Intanto attende con impazienza, per tornare pienamente in pista, le primarie del 30 aprile. Il mandato ai suoi colonnelli è stato molto chiaro: «Voglio una squadra compatta su cui poter contare, perché nei prossimi mesi ci giocheremo molto». Per non essere costretto a logoranti mediazioni con i capicorrente e condizionato dalle fronde interne, l'ex premier deve innanzitutto assicurarsi una maggioranza blindata negli organismi dirigenti: l'Assemblea nazionale, eletta con liste bloccate abbinate ai candidati, e la Direzione (nominata, su proposta del segretario, dall'Assemblea medesima). Sono le sedi da cui passeranno le decisioni sulla linea del Pd (ad esempio sulla legge elettorale) e sulle candidature alle prossime elezioni: per questo non sono consentiti errori. E gli strateghi renziani, in primis Luca Lotti e Lorenzo Guerini, si sono per tempo messi al lavoro per portare a casa il risultato, imbrigliando le correnti interne (innanzitutto la più temuta per abilità manovriera, quella di Dario Franceschini) per rendere autosufficiente il futuro segretario.
Il risultato, assicurano nel Pd, è stato raggiunto con ragionevole certezza: con una percentuale attorno al 60% per Renzi, i membri dell'Assemblea eletti dalla sua mozione saranno tra i 630 e i 640 sui mille totali. Suddivisi così: 420/430 renziani, 85/95 franceschiniani, 60/62 per Maurizio Martina e 55 per Matteo Orfini. Ai membri eletti andranno poi aggiunti quelli di diritto: 100 parlamentari, 20 segretari regionali (quasi tutti renziani), ministri eccetera. Il resto verrà diviso tra i candidati sconfitti, presumibilmente Andrea Orlando e Michele Emiliano. «Sarà difficilissimo mettere in minoranza Matteo - tira le somme un alto dirigente democrat - e soprattutto potremo scegliere di volta in volta, se costretti, la componente più congeniale con cui dialogare.

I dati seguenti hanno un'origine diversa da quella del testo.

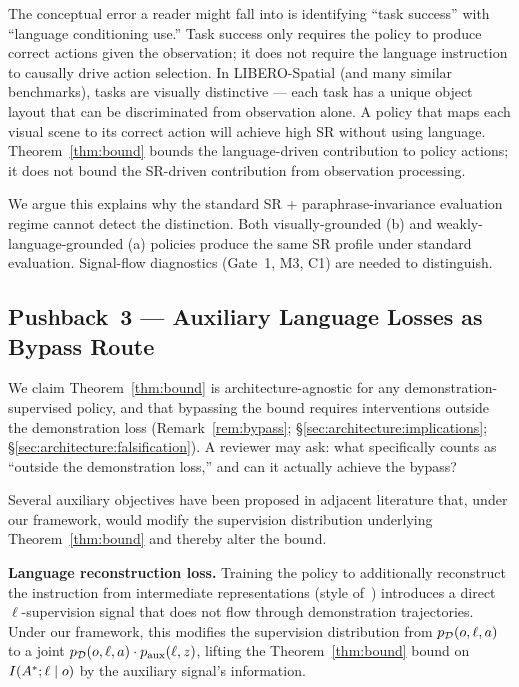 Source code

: The conceptual error a reader might fall into is identifying ``task success'' with
``language conditioning use.'' Task success only requires the policy to produce correct
actions given the observation; it does not require the language instruction to causally
drive action selection. In LIBERO-Spatial (and many similar benchmarks), tasks are
visually distinctive --- each task has a unique object layout that can be discriminated
from observation alone. A policy that maps each visual scene to its correct action will
achieve high SR without using language. Theorem~\ref{thm:bound} bounds the
language-driven contribution to policy actions; it does not bound the SR-driven
contribution from observation processing.

We argue this explains why the standard SR + paraphrase-invariance evaluation regime
cannot detect the distinction. Both visually-grounded (b) and weakly-language-grounded
(a) policies produce the same SR profile under standard evaluation. Signal-flow
diagnostics (Gate~1, M3, C1) are needed to distinguish.

\subsection{Pushback~3 --- Auxiliary Language Losses as Bypass Route}
\label{sec:discussion:pushback_auxiliary}

We claim Theorem~\ref{thm:bound} is architecture-agnostic for any demonstration-supervised
policy, and that bypassing the bound requires interventions outside the demonstration
loss (Remark~\ref{rem:bypass}; \S\ref{sec:architecture:implications};
\S\ref{sec:architecture:falsification}). A reviewer may ask: what specifically counts as
``outside the demonstration loss,'' and can it actually achieve the bypass?

Several auxiliary objectives have been proposed in adjacent literature that, under our
framework, would modify the supervision distribution underlying
Theorem~\ref{thm:bound} and thereby alter the bound.

\textbf{Language reconstruction loss.} Training the policy to additionally reconstruct
the instruction from intermediate representations (style of~\cite{lynch2020multitask})
introduces a direct $\ell$-supervision signal that does not flow through demonstration
trajectories. Under our framework, this modifies the supervision distribution from
$\dataD(o, \ell, a)$ to a joint $\dataD(o, \ell, a) \cdot p_{\text{aux}}(\ell, z)$,
lifting the Theorem~\ref{thm:bound} bound on $I(\Astar; \ell \mid o)$ by the auxiliary
signal's information.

Anche se ovviamente l'obiettivo è tenere tutti insieme».
Quei numeri blindati torneranno utili molto presto, appena si aprirà il dossier legge elettorale. Cosa che Matteo Renzi ha intenzione di fare subito dopo l'8 maggio, quando l'Assemblea nazionale proclamerà i risultati delle primarie e insedierà la Direzione. Il Pd si dividerà sulle modifiche da apportare all'ex Italicum della Camera e al Consultellum del Senato, e il pericolo da sventare, per Renzi, è che si crei un asse interno tra i fautori del ritorno all'Unione di prodiana memoria, e quindi del premio di maggioranza alla coalizione, sostenuto sia da Franceschini che dagli oppositori di Renzi, come Andrea Orlando. Che ieri ha mandato segnali in questo senso: «Con la sua ossessione di tornare a Palazzo Chigi, Renzi rischia di essere un ostacolo alla ricomposizione del centrosinistra», tuona. Il ragionamento del Guardasigilli a favore del premio di coalizione è chiaro: «Il tema delle alleanze è la vera questione per il Pd: vogliamo andare da soli verso la sconfitta, o ricostruire un fronte di forze diverse per contrastare il populismo ed evitare la prospettiva di un rapporto con Berlusconi?».

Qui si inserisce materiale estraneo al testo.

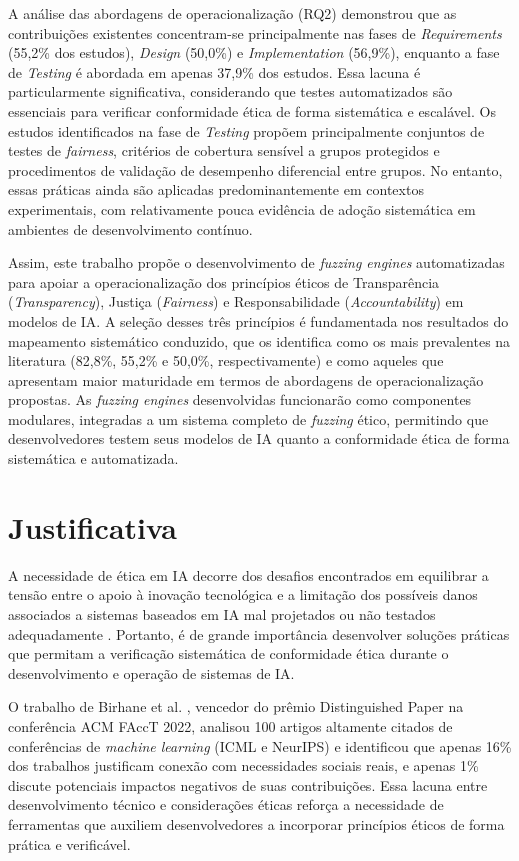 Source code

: A análise das abordagens de operacionalização (RQ2) demonstrou que as contribuições existentes concentram-se principalmente nas fases de \textit{Requirements} (55,2\% dos estudos), \textit{Design} (50,0\%) e \textit{Implementation} (56,9\%), enquanto a fase de \textit{Testing} é abordada em apenas 37,9\% dos estudos. Essa lacuna é particularmente significativa, considerando que testes automatizados são essenciais para verificar conformidade ética de forma sistemática e escalável. Os estudos identificados na fase de \textit{Testing} propõem principalmente conjuntos de testes de \textit{fairness}, critérios de cobertura sensível a grupos protegidos e procedimentos de validação de desempenho diferencial entre grupos. No entanto, essas práticas ainda são aplicadas predominantemente em contextos experimentais, com relativamente pouca evidência de adoção sistemática em ambientes de desenvolvimento contínuo.

Assim, este trabalho propõe o desenvolvimento de \textit{fuzzing engines} automatizadas para apoiar a operacionalização dos princípios éticos de Transparência (\textit{Transparency}), Justiça (\textit{Fairness}) e Responsabilidade (\textit{Accountability}) em modelos de IA. A seleção desses três princípios é fundamentada nos resultados do mapeamento sistemático conduzido, que os identifica como os mais prevalentes na literatura (82,8\%, 55,2\% e 50,0\%, respectivamente) e como aqueles que apresentam maior maturidade em termos de abordagens de operacionalização propostas. As \textit{fuzzing engines} desenvolvidas funcionarão como componentes modulares, integradas a um sistema completo de \textit{fuzzing} ético, permitindo que desenvolvedores testem seus modelos de IA quanto a conformidade ética de forma sistemática e automatizada.

\section{Justificativa}

A necessidade de ética em IA decorre dos desafios encontrados em equilibrar a tensão entre o apoio à inovação tecnológica e a limitação dos possíveis danos associados a sistemas baseados em IA mal projetados ou não testados adequadamente \cite{Morley2020}. Portanto, é de grande importância desenvolver soluções práticas que permitam a verificação sistemática de conformidade ética durante o desenvolvimento e operação de sistemas de IA.

O trabalho de Birhane et al. \cite{Birhane2022}, vencedor do prêmio Distinguished Paper na conferência ACM FAccT 2022, analisou 100 artigos altamente citados de conferências de \textit{machine learning} (ICML e NeurIPS) e identificou que apenas 16\% dos trabalhos justificam conexão com necessidades sociais reais, e apenas 1\% discute potenciais impactos negativos de suas contribuições. Essa lacuna entre desenvolvimento técnico e considerações éticas reforça a necessidade de ferramentas que auxiliem desenvolvedores a incorporar princípios éticos de forma prática e verificável.

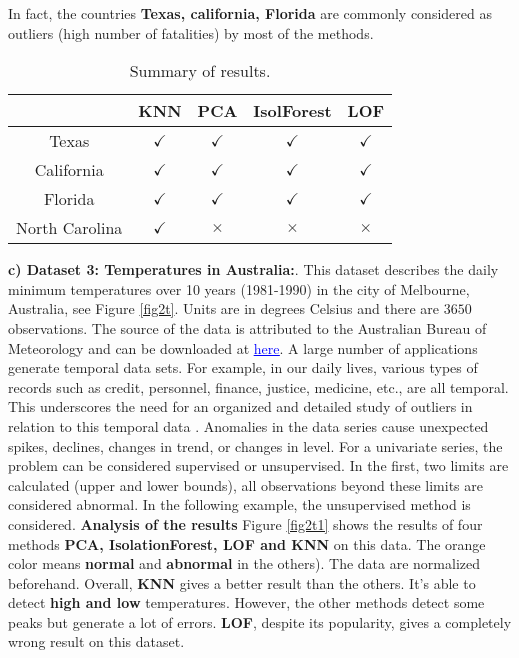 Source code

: In fact, the countries \textbf{Texas, california, Florida} are commonly  considered as outliers (high number of fatalities) by most of the methods. 

\begin{table}
\centering
 \begin{tabular}{||c c c c c||} 
 \hline
 &  KNN & PCA & IsolForest & LOF\\ [0.5ex] 
 \hline\hline
Texas & $\checkmark$ & $\checkmark$  & $\checkmark$ & $\checkmark$ \\ 
 California & $\checkmark$ & $\checkmark$  & $\checkmark$ & $\checkmark$ \\
Florida & $\checkmark$ & $\checkmark$  & $\checkmark$ & $\checkmark$ \\
 North Carolina & $\checkmark$ & $\times$  & $\times$ & $\times$ \\ [1ex] 
 \hline
 \end{tabular}
 \caption{Summary of results.}
\end{table}

%
%


\noindent\textbf{c) Dataset 3: Temperatures in Australia:}.
This dataset describes the daily minimum temperatures over 10 years (1981-1990) in the city of Melbourne, Australia, see Figure \ref{fig2t}. Units are in degrees Celsius and there are $3650$ observations. The source of the data is attributed to the Australian Bureau of Meteorology and can be downloaded at \href{https://machinelearningmastery.com/time-series-data-visualization-with-python/}{\textcolor{blue}{\underline{here}}}. A large number of applications generate temporal data sets. For example, in our daily lives, various types of records such as credit, personnel, finance, justice, medicine, etc., are all temporal. This underscores the need for an organized and detailed study of outliers in relation to this temporal data \cite{A5}. Anomalies in the data series cause unexpected spikes, declines, changes in trend, or changes in level. For a univariate series, the problem can be considered supervised or unsupervised. In the first, two limits are calculated (upper and lower bounds), all observations beyond these limits are considered abnormal. In the following example, the unsupervised method is considered.\newl
\noindent\textbf{Analysis of the results} 
Figure \eqref{fig2t1} shows the results of four methods \textbf{PCA, IsolationForest, LOF and KNN} on this data. The orange color means \textbf{normal} and \textbf{abnormal} in the others). The data are normalized beforehand. Overall, \textbf{KNN} gives a better result than the others. It's able to detect \textbf{high and low} temperatures. However, the other methods detect some peaks but generate a lot of errors. \textbf{LOF}, despite its popularity, gives a completely wrong result on this dataset.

Un asse Franceschini-Orlando sul premio di coalizione scavalcherebbe il segretario nel dialogo con Berlusconi.
E inficerebbe la strategia renziana, che invece prevede di usare il bastone e la carota col Cavaliere, minacciando l'abolizione dei capilista bloccati per ottenere, oltre al mantenimento del premio alla lista, anche la modifica delle soglie di entrata in Parlamento, portandole al 5% in entrambe le Camere. Ecco perché a Renzi quei numeri blindati servono come il pane.